Kenny Mudford was found naked and face down in a storm
drain near his home in Rockhampton. He was eight years old.
The TV news showed a picture of Kenny as I had never seen
him-with his hair brushed and his nose clean. I was eight years
old too and went to the same school.

We were in the fourth-grade class. I was top and Kenny was
bottom. He was little and brown with white-blond curly hair and
scabby skin. His feet were broad and very tough and he always
wore the regulation grey school shorts and shirt, even on weekends.

Kenny lived in a falling-down house on the outskirts of town-
the Aboriginal area-with too many skinny, blond, curly-headed
brothers and sisters. Most days he came to school with no lunch
and no money to buy any.

I didn’t like Kenny Mudford. He snivelled and stank, hung his
head and twisted his dirty feet around his sore-covered legs. Apart
from his death, I remember only two things about him.

The first happened in religious education class. The Methodist
minister asked us, “On what day was Christ crucified?” And of all
the hands raised to answer, he chose Kenny’s.

“What do you want to pick him for?” Craig called from the back
of the room. “He doesn’t know anything.”

The minister was a mild man, so it frightened us to see him
suddenly angry.

“Everyone knows something, even Kenny Mudford,” he boomed.

“What’s your name?” he asked Kenny.

“Kenny Mudford,” Kenny replied.

“What’s your address?”

Kenny gave it.

“How old are you?”

“Eight.”

“You see, he does know something,” said the minister. “And if
he can learn those things, he can learn anything.”

He smiled down and rested a priestly hand on Kenny’s head.
The class was silent, impressed more by the minister’s unsuspected
temper than by Kenny’s display of intellect. But Kenny
beamed up at the man as though he was Jesus come down from
the cross. That was the first time I saw Kenny smile.

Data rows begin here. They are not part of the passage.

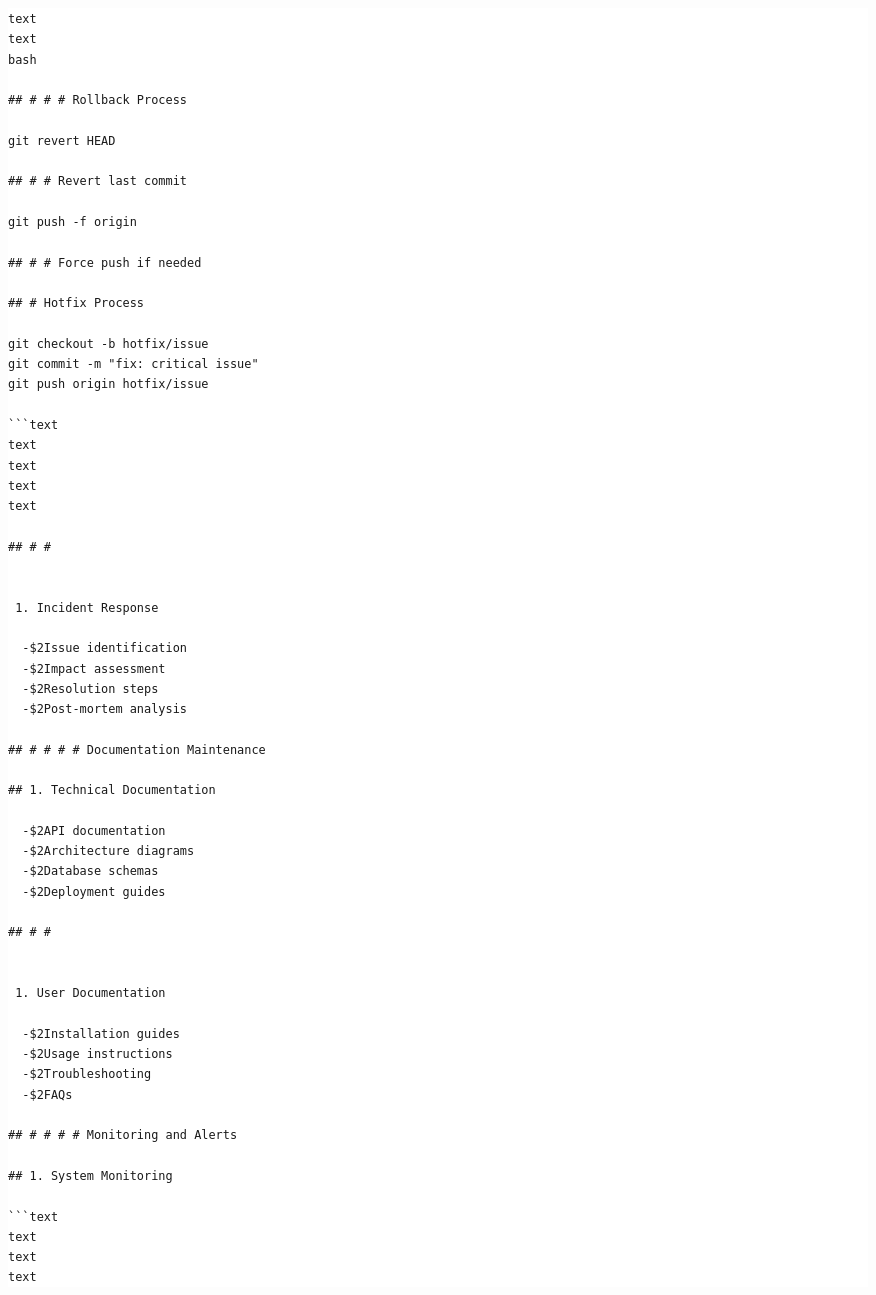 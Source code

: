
 ```text
text
text
bash

## # # # Rollback Process

git revert HEAD

## # # Revert last commit

git push -f origin

## # # Force push if needed

## # Hotfix Process

git checkout -b hotfix/issue
git commit -m "fix: critical issue"
git push origin hotfix/issue

```text
text
text
text
text

## # #


 1. Incident Response

  -$2Issue identification
  -$2Impact assessment
  -$2Resolution steps
  -$2Post-mortem analysis

## # # # # Documentation Maintenance

## 1. Technical Documentation

  -$2API documentation
  -$2Architecture diagrams
  -$2Database schemas
  -$2Deployment guides

## # #


 1. User Documentation

  -$2Installation guides
  -$2Usage instructions
  -$2Troubleshooting
  -$2FAQs

## # # # # Monitoring and Alerts

## 1. System Monitoring

```text
text
text
text
``` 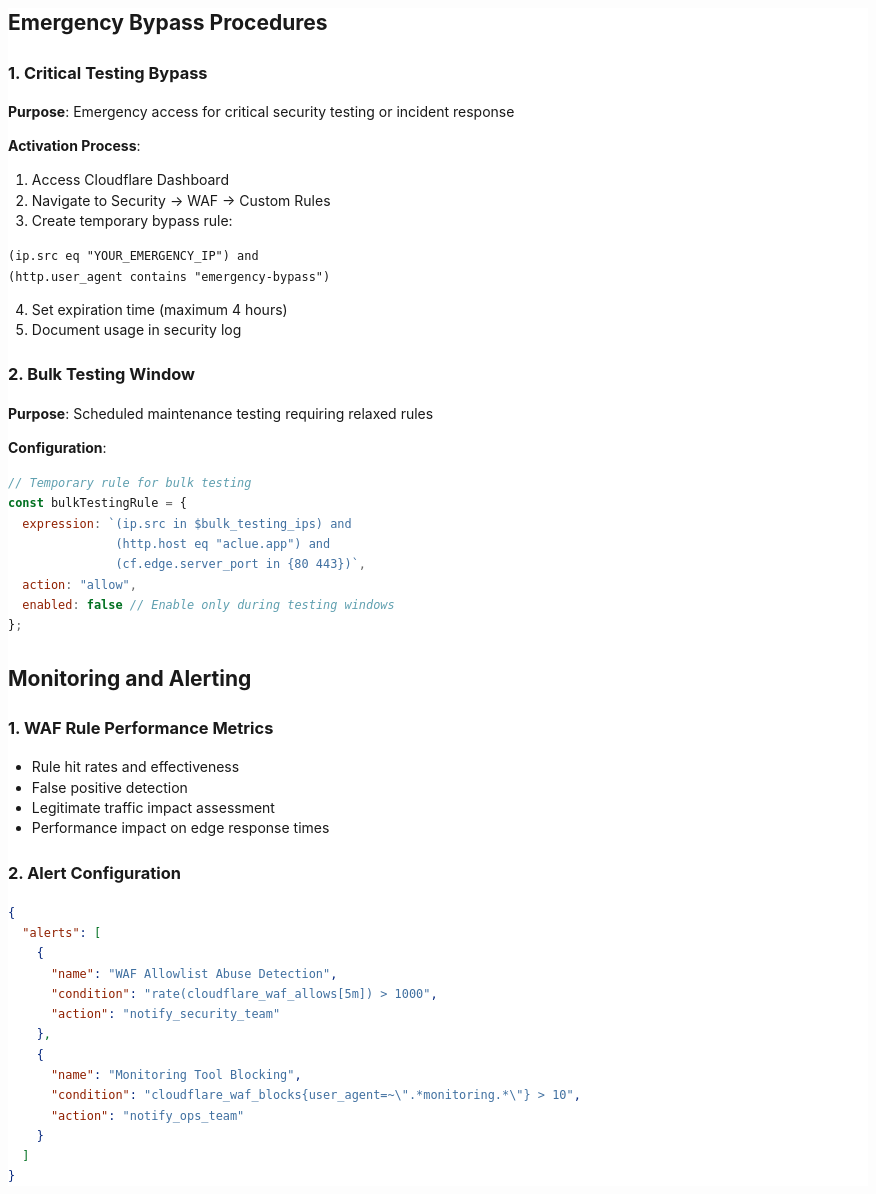 ## Emergency Bypass Procedures

### 1. Critical Testing Bypass
**Purpose**: Emergency access for critical security testing or incident response

**Activation Process**:
1. Access Cloudflare Dashboard
2. Navigate to Security → WAF → Custom Rules
3. Create temporary bypass rule:
```
(ip.src eq "YOUR_EMERGENCY_IP") and
(http.user_agent contains "emergency-bypass")
```
4. Set expiration time (maximum 4 hours)
5. Document usage in security log

### 2. Bulk Testing Window
**Purpose**: Scheduled maintenance testing requiring relaxed rules

**Configuration**:
```javascript
// Temporary rule for bulk testing
const bulkTestingRule = {
  expression: `(ip.src in $bulk_testing_ips) and 
               (http.host eq "aclue.app") and 
               (cf.edge.server_port in {80 443})`,
  action: "allow",
  enabled: false // Enable only during testing windows
};
```

## Monitoring and Alerting

### 1. WAF Rule Performance Metrics
- Rule hit rates and effectiveness
- False positive detection
- Legitimate traffic impact assessment
- Performance impact on edge response times

### 2. Alert Configuration
```json
{
  "alerts": [
    {
      "name": "WAF Allowlist Abuse Detection",
      "condition": "rate(cloudflare_waf_allows[5m]) > 1000",
      "action": "notify_security_team"
    },
    {
      "name": "Monitoring Tool Blocking",
      "condition": "cloudflare_waf_blocks{user_agent=~\".*monitoring.*\"} > 10",
      "action": "notify_ops_team"
    }
  ]
}
```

The second time Kenny smiled was when I drew kisses on his Christmas
card by mistake. Crosses always went on girls’ cards, but you
didn’t put them on a boy’s unless he was your boyfriend. I don’t
know how I ended up putting kisses on Kenny’s.

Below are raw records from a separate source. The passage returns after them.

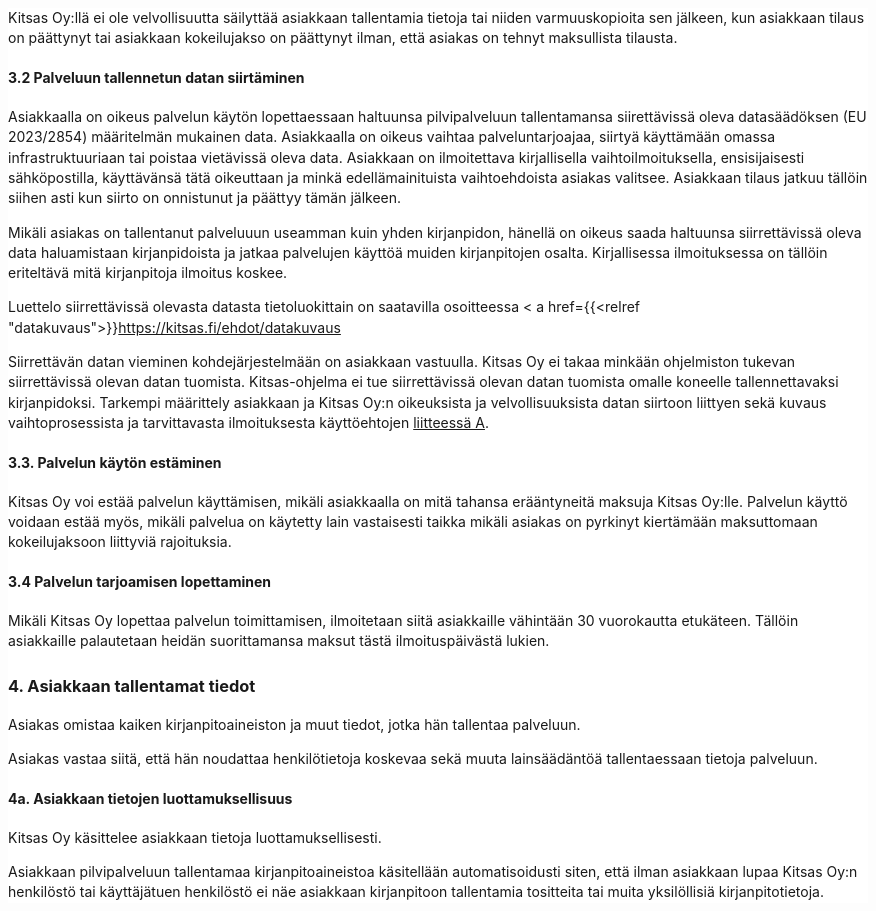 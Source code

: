 Kitsas Oy:llä ei ole velvollisuutta säilyttää asiakkaan tallentamia tietoja tai niiden varmuuskopioita sen jälkeen, kun asiakkaan tilaus on päättynyt tai asiakkaan kokeilujakso on päättynyt ilman, että asiakas on tehnyt maksullista tilausta.

#### 3.2 Palveluun tallennetun datan siirtäminen

Asiakkaalla on oikeus palvelun käytön lopettaessaan haltuunsa pilvipalveluun tallentamansa siirettävissä oleva datasäädöksen (EU 2023/2854) määritelmän mukainen data. Asiakkaalla on oikeus vaihtaa palveluntarjoajaa, siirtyä käyttämään omassa infrastruktuuriaan tai poistaa vietävissä oleva data. Asiakkaan on ilmoitettava kirjallisella vaihtoilmoituksella, ensisijaisesti sähköpostilla, käyttävänsä tätä oikeuttaan ja minkä edellämainituista vaihtoehdoista asiakas valitsee. Asiakkaan tilaus jatkuu tällöin siihen asti kun siirto on onnistunut ja päättyy tämän jälkeen.

Mikäli asiakas on tallentanut palveluuun useamman kuin yhden kirjanpidon, hänellä on oikeus saada haltuunsa siirrettävissä oleva data haluamistaan kirjanpidoista ja jatkaa palvelujen käyttöä muiden kirjanpitojen osalta. Kirjallisessa ilmoituksessa on tällöin eriteltävä mitä kirjanpitoja ilmoitus koskee. 

Luettelo siirrettävissä olevasta datasta tietoluokittain on saatavilla osoitteessa < a href={{<relref "datakuvaus">}}https://kitsas.fi/ehdot/datakuvaus</a>  

Siirrettävän datan vieminen kohdejärjestelmään on asiakkaan vastuulla. Kitsas Oy ei takaa minkään ohjelmiston tukevan siirrettävissä olevan datan tuomista. Kitsas-ohjelma ei tue siirrettävissä olevan datan tuomista omalle koneelle tallennettavaksi kirjanpidoksi. Tarkempi määrittely asiakkaan ja Kitsas Oy:n oikeuksista ja velvollisuuksista datan siirtoon liittyen sekä kuvaus vaihtoprosessista ja tarvittavasta ilmoituksesta käyttöehtojen [liitteessä A](#käyttöehtojen-liite-a---vaihto--ja-poistumisprosessi).   

#### 3.3. Palvelun käytön estäminen

Kitsas Oy voi estää palvelun käyttämisen, mikäli asiakkaalla on mitä tahansa erääntyneitä maksuja Kitsas Oy:lle. Palvelun käyttö voidaan estää myös, mikäli palvelua on käytetty lain vastaisesti taikka mikäli asiakas on pyrkinyt kiertämään maksuttomaan kokeilujaksoon liittyviä rajoituksia.

#### 3.4 Palvelun tarjoamisen lopettaminen

Mikäli Kitsas Oy lopettaa palvelun toimittamisen, ilmoitetaan siitä asiakkaille vähintään 30 vuorokautta etukäteen. Tällöin asiakkaille palautetaan heidän suorittamansa maksut tästä ilmoituspäivästä lukien.


### 4. Asiakkaan tallentamat tiedot

Asiakas omistaa kaiken kirjanpitoaineiston ja muut tiedot, jotka hän tallentaa palveluun.

Asiakas vastaa siitä, että hän noudattaa henkilötietoja koskevaa sekä muuta lainsäädäntöä tallentaessaan tietoja palveluun.

#### 4a. Asiakkaan tietojen luottamuksellisuus

Kitsas Oy käsittelee asiakkaan tietoja luottamuksellisesti.

Asiakkaan pilvipalveluun tallentamaa kirjanpitoaineistoa käsitellään automatisoidusti siten, että ilman asiakkaan lupaa Kitsas Oy:n henkilöstö tai käyttäjätuen henkilöstö ei näe asiakkaan kirjanpitoon tallentamia tositteita tai muita yksilöllisiä kirjanpitotietoja.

My hot-cheeked denials made no difference to Kenny. After all,
he had the evidence. Three small crosses right under my name. He
would have shown them to every kid in the school, if it hadn’t been
for Craig.

“I reckon you drew them on yourself,” Craig said, and Kenny’s
fifteen minutes of fame was over. But afterwards I would glance up
during class to find Kenny staring at me. I always looked away.

So you see, it’s not hard for me to imagine how Kenny Mudford
ended up in that ditch. All you had to do was take notice of him,
even by accident, and he thought it was love.